The last 2 years have marked an important revolution in small business entrepreneurship in Washington DC. I am talking about the rise of street food vending. In about 24 months, DC fast food has been elevated from the questionable realm of cheap and often sub-par fast food to the dizzying heights of an artsy, trendy and gourmet cuisine.
But let’s back up a little. Once upon a time, there were the hot-dog trailer stands in downtown DC – primarily in the touristy areas of Constitution and Pennsylvania avenues. By default, those stands were to be avoided at all cost. Not only did they guarantee to upset the fainter of stomachs among us; they would also rip you off should you happen to get thirsty in the middle of a hot and humid day strolling down the National Mall, because they would charge you $3-4 for a tiny bottle of water.

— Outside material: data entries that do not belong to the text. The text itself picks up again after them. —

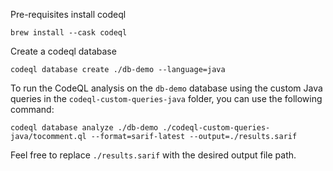 Pre-requisites install codeql

```shell
brew install --cask codeql
```

Create a codeql database

```shell
codeql database create ./db-demo --language=java
```

To run the CodeQL analysis on the `db-demo` database using the custom Java queries in the `codeql-custom-queries-java` folder, you can use the following command:

```shell
codeql database analyze ./db-demo ./codeql-custom-queries-java/tocomment.ql --format=sarif-latest --output=./results.sarif
```

Feel free to replace `./results.sarif` with the desired output file path.
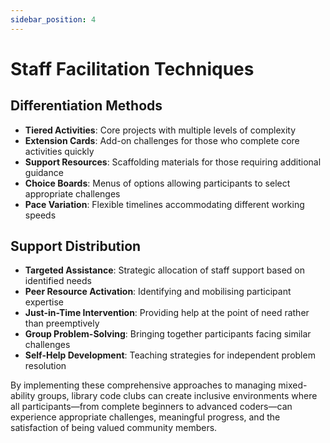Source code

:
 ```yaml
---
sidebar_position: 4
---
```


# Staff Facilitation Techniques

## Differentiation Methods

- **Tiered Activities**: Core projects with multiple levels of complexity
- **Extension Cards**: Add-on challenges for those who complete core activities quickly
- **Support Resources**: Scaffolding materials for those requiring additional guidance
- **Choice Boards**: Menus of options allowing participants to select appropriate challenges
- **Pace Variation**: Flexible timelines accommodating different working speeds

## Support Distribution

- **Targeted Assistance**: Strategic allocation of staff support based on identified needs
- **Peer Resource Activation**: Identifying and mobilising participant expertise
- **Just-in-Time Intervention**: Providing help at the point of need rather than preemptively
- **Group Problem-Solving**: Bringing together participants facing similar challenges
- **Self-Help Development**: Teaching strategies for independent problem resolution

By implementing these comprehensive approaches to managing mixed-ability groups, library code clubs can create inclusive environments where all participants—from complete beginners to advanced coders—can experience appropriate challenges, meaningful progress, and the satisfaction of being valued community members.
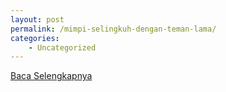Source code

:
 ```yaml
---
layout: post
permalink: /mimpi-selingkuh-dengan-teman-lama/
categories:
    - Uncategorized
---
```


[Baca Selengkapnya](/07)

Then the Great Recession hit DC (albeit more mildly than the rest of the country) and street food entrepreneurship started cropping up. I am going to speak primarily from my own experience in the Rosslyn business district, but I am sure there are similar stories to be told from other parts of the Greater Washington area, as well.
So first came along the occasional kebab/halal food stand. It did not look very different from the hot-dog stands but at least offered more diversity than simply eating sausages. Then, to my utmost surprise, came the taco cart – and with it came innovation. The cart looked clean, there was a person who greeted me with a smile on her face in front of the cart to take my order, she took credit card payments, and they offered 3 delicious tacos for $7.
Then came the crepe stand across on the corner of 19th and Lynn streets. Now, that was something completely new! Who would have thought that we would have the choice to eat freshly made sweet or savory crepes right on the street in Northern Virginia? That felt more like Paris or Brussels than Rosslyn!
And then came the big deluge of innovation. District Taco started dominating the lunch hours on Wednesday and Friday with their delicious tacos. (¡Órale!) Seoul Food proved that bibimbap and other traditional Korean fare has become mainstream in DC. Then came the cupcake cart, and the Indian food cart, and the BBQ cart, and even the crab roll cart. And the street food revolution took place. I call it Street Food 2.0.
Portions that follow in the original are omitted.